=== WORK REQUEST ===
For every line in the entries that contains "isOverlapping", show the whole line.
....
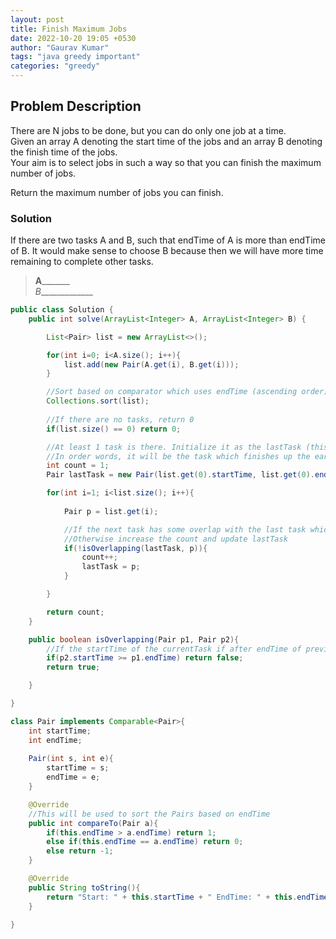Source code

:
 ```yaml
---
layout: post
title: Finish Maximum Jobs
date: 2022-10-20 19:05 +0530
author: "Gaurav Kumar"
tags: "java greedy important"
categories: "greedy"
---
```


## Problem Description

There are N jobs to be done, but you can do only one job at a time.  
Given an array A denoting the start time of the jobs and an array B denoting the finish time of the jobs.  
Your aim is to select jobs in such a way so that you can finish the maximum number of jobs.  

Return the maximum number of jobs you can finish.

### Solution

If there are two tasks A and B, such that endTime of A is more than endTime of B. It would make sense to choose B because then we will have more time remaining to complete other tasks.  

>____A___________  
>_B______________  

```java
public class Solution {
    public int solve(ArrayList<Integer> A, ArrayList<Integer> B) {

        List<Pair> list = new ArrayList<>();

        for(int i=0; i<A.size(); i++){
            list.add(new Pair(A.get(i), B.get(i)));
        }

        //Sort based on comparator which uses endTime (ascending order)
        Collections.sort(list);
        
        //If there are no tasks, return 0
        if(list.size() == 0) return 0;

        //At least 1 task is there. Initialize it as the lastTask (this will be the task which has the least endTime)
        //In order words, it will be the task which finishes up the earliest
        int count = 1;
        Pair lastTask = new Pair(list.get(0).startTime, list.get(0).endTime);

        for(int i=1; i<list.size(); i++){
            
            Pair p = list.get(i);

            //If the next task has some overlap with the last task which was done, skip it.
            //Otherwise increase the count and update lastTask
            if(!isOverlapping(lastTask, p)){
                count++;
                lastTask = p;
            }

        }

        return count;
    }

    public boolean isOverlapping(Pair p1, Pair p2){
        //If the startTime of the currentTask if after endTime of previous task => no overlap
        if(p2.startTime >= p1.endTime) return false;
        return true;

    }

}

class Pair implements Comparable<Pair>{
    int startTime;
    int endTime;
    
    Pair(int s, int e){
        startTime = s;
        endTime = e;
    }

    @Override
    //This will be used to sort the Pairs based on endTime
    public int compareTo(Pair a){
        if(this.endTime > a.endTime) return 1;
        else if(this.endTime == a.endTime) return 0;
        else return -1;
    }

    @Override
    public String toString(){
        return "Start: " + this.startTime + " EndTime: " + this.endTime;
    }

}
```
....
=== RESULT OF THIS TASK ===
            if(!isOverlapping(lastTask, p)){
    public boolean isOverlapping(Pair p1, Pair p2){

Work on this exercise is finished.